Source records

_ _ _ _

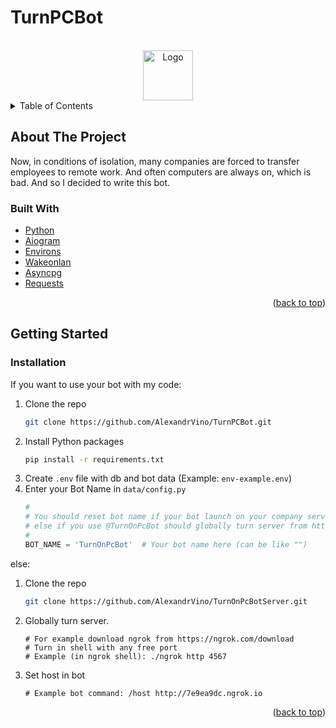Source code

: # TurnPCBot

<!-- PROJECT LOGO -->
<br />
<div align="center">
  <a href="https://github.com/AlexandrVino/TurnPCBot">
    <img src="https://raw.githubusercontent.com/othneildrew/Best-README-Template/master/images/logo.png" alt="Logo" width="80" height="80">
  </a>
</div>


<!-- TABLE OF CONTENTS -->
<details>
  <summary>Table of Contents</summary>
  <ol>
    <li>
      <a href="#about-the-project">About The Project</a>
      <ul>
        <li><a href="#built-with">Built With</a></li>
      </ul>
    </li>
    <li>
      <a href="#getting-started">Getting Started</a>
      <ul>
        <li><a href="#prerequisites">Prerequisites</a></li>
        <li><a href="#installation">Installation</a></li>
      </ul>
    </li>
    <li><a href="#usage">Usage</a></li>
    <li><a href="#roadmap">Roadmap</a></li>
    <li><a href="#contributing">Contributing</a></li>
    <li><a href="#license">License</a></li>
    <li><a href="#contact">Contact</a></li>
    <li><a href="#acknowledgments">Acknowledgments</a></li>
  </ol>
</details>



<!-- ABOUT THE PROJECT -->
## About The Project

Now, in conditions of isolation, many companies are forced to transfer employees to remote work. And often computers are always on, which is bad. And so I decided to write this bot.
</br>

### Built With

* [Python](https://nextjs.org/)
* [Aiogram](https://github.com/aiogram/aiogram/)
* [Environs](https://github.com/sloria/environs/)
* [Wakeonlan](https://github.com/remcohaszing/pywakeonlan/)
* [Asyncpg](https://github.com/MagicStack/asyncpg/)
* [Requests](https://requests.readthedocs.io/)

<p align="right">(<a href="#top">back to top</a>)</p>



<!-- GETTING STARTED -->
## Getting Started

### Installation
If you want to use your bot with my code:
1. Clone the repo
   ```sh
   git clone https://github.com/AlexandrVino/TurnPCBot.git
   ```
2. Install Python packages
   ```sh
   pip install -r requirements.txt
   ```
3. Create `.env` file with db and bot data (Example: `env-example.env`)
4. Enter your Bot Name in `data/config.py`
   ```py
   #
   # You should reset bot name if your bot launch on your company server; 
   # else if you use @TurnOnPcBot should globally turn server from https://github.com/AlexandrVino/TurnOnPcBotServer.git) 
   # 
   BOT_NAME = 'TurnOnPcBot'  # Your bot name here (can be like "")
   ```
else:
1. Clone the repo
   ```sh
   git clone https://github.com/AlexandrVino/TurnOnPcBotServer.git
   ```
2. Globally turn server.
    ```pycon
   # For example download ngrok from https://ngrok.com/download
   # Turn in shell with any free port
   # Example (in ngrok shell): ./ngrok http 4567
    ```

3. Set host in bot
    ```pycon
    # Example bot command: /host http://7e9ea9dc.ngrok.io 
    ```

<p align="right">(<a href="#top">back to top</a>)</p>


<!-- USAGE EXAMPLES -->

_ _ _ _

Leave the images out and transcribe the remaining data above word for word.

Source code

: # TurnPCBot

<!-- PROJECT LOGO -->
<br />
<div align="center">
  <a href="https://github.com/AlexandrVino/TurnPCBot">
    <img src="https://raw.githubusercontent.com/othneildrew/Best-README-Template/master/images/logo.png" alt="Logo" width="80" height="80">
  </a>
</div>


<!-- TABLE OF CONTENTS -->
<details>
  <summary>Table of Contents</summary>
  <ol>
    <li>
      <a href="#about-the-project">About The Project</a>
      <ul>
        <li><a href="#built-with">Built With</a></li>
      </ul>
    </li>
    <li>
      <a href="#getting-started">Getting Started</a>
      <ul>
        <li><a href="#prerequisites">Prerequisites</a></li>
        <li><a href="#installation">Installation</a></li>
      </ul>
    </li>
    <li><a href="#usage">Usage</a></li>
    <li><a href="#roadmap">Roadmap</a></li>
    <li><a href="#contributing">Contributing</a></li>
    <li><a href="#license">License</a></li>
    <li><a href="#contact">Contact</a></li>
    <li><a href="#acknowledgments">Acknowledgments</a></li>
  </ol>
</details>



<!-- ABOUT THE PROJECT -->
## About The Project

Now, in conditions of isolation, many companies are forced to transfer employees to remote work. And often computers are always on, which is bad. And so I decided to write this bot.
</br>

### Built With

* [Python](https://nextjs.org/)
* [Aiogram](https://github.com/aiogram/aiogram/)
* [Environs](https://github.com/sloria/environs/)
* [Wakeonlan](https://github.com/remcohaszing/pywakeonlan/)
* [Asyncpg](https://github.com/MagicStack/asyncpg/)
* [Requests](https://requests.readthedocs.io/)

<p align="right">(<a href="#top">back to top</a>)</p>



<!-- GETTING STARTED -->
## Getting Started

### Installation
If you want to use your bot with my code:
1. Clone the repo
   ```sh
   git clone https://github.com/AlexandrVino/TurnPCBot.git
   ```
2. Install Python packages
   ```sh
   pip install -r requirements.txt
   ```
3. Create `.env` file with db and bot data (Example: `env-example.env`)
4. Enter your Bot Name in `data/config.py`
   ```py
   #
   # You should reset bot name if your bot launch on your company server; 
   # else if you use @TurnOnPcBot should globally turn server from https://github.com/AlexandrVino/TurnOnPcBotServer.git) 
   # 
   BOT_NAME = 'TurnOnPcBot'  # Your bot name here (can be like "")
   ```
else:
1. Clone the repo
   ```sh
   git clone https://github.com/AlexandrVino/TurnOnPcBotServer.git
   ```
2. Globally turn server.
    ```pycon
   # For example download ngrok from https://ngrok.com/download
   # Turn in shell with any free port
   # Example (in ngrok shell): ./ngrok http 4567
    ```

3. Set host in bot
    ```pycon
    # Example bot command: /host http://7e9ea9dc.ngrok.io 
    ```

<p align="right">(<a href="#top">back to top</a>)</p>


<!-- USAGE EXAMPLES -->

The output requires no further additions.